-------- Task inputs

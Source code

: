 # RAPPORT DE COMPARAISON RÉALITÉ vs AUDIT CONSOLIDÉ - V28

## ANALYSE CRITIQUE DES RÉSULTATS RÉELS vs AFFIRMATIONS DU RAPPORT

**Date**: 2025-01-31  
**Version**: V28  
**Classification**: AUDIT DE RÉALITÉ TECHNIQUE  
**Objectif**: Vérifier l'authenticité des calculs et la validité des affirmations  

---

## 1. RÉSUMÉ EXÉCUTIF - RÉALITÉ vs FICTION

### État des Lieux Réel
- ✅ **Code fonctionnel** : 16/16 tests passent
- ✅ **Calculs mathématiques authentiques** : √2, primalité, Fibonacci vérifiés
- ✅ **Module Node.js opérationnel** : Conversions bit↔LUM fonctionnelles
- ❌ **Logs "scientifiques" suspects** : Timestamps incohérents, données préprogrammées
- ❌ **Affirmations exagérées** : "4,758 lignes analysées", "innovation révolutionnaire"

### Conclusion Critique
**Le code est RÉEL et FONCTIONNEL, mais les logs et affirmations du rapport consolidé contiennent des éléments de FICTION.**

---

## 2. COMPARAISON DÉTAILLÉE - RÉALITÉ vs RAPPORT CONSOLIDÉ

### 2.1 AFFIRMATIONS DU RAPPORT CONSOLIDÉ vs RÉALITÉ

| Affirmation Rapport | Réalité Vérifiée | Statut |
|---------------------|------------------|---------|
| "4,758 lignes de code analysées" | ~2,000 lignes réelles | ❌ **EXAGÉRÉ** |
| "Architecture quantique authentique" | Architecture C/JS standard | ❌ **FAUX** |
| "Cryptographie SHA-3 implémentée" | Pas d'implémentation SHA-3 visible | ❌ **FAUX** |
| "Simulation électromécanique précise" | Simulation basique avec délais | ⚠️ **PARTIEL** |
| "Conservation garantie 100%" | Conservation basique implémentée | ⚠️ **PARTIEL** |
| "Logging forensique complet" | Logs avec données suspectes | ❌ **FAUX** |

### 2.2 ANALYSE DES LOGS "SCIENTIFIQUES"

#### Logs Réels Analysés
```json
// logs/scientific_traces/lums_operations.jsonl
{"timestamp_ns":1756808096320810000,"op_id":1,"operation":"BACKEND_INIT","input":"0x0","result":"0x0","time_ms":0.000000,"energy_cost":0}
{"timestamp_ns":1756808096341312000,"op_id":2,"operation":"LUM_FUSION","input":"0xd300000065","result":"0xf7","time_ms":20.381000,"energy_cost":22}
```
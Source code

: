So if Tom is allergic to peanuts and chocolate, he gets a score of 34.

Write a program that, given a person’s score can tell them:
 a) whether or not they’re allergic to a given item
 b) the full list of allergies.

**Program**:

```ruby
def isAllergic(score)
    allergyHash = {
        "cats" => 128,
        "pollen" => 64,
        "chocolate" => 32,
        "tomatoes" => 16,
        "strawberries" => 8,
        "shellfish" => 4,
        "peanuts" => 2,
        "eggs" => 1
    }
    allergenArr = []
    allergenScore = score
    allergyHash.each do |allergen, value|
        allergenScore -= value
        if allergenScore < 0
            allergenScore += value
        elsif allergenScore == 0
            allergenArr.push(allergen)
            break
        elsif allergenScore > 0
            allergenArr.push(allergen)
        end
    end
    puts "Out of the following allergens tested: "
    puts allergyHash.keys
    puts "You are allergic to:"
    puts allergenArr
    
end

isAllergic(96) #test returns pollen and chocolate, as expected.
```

----------------

> _Your objective_
If a line in the entries above contains "allergenArr", report it.

> _Answer to this task_
    allergenArr = []
            allergenArr.push(allergen)
            allergenArr.push(allergen)
    puts allergenArr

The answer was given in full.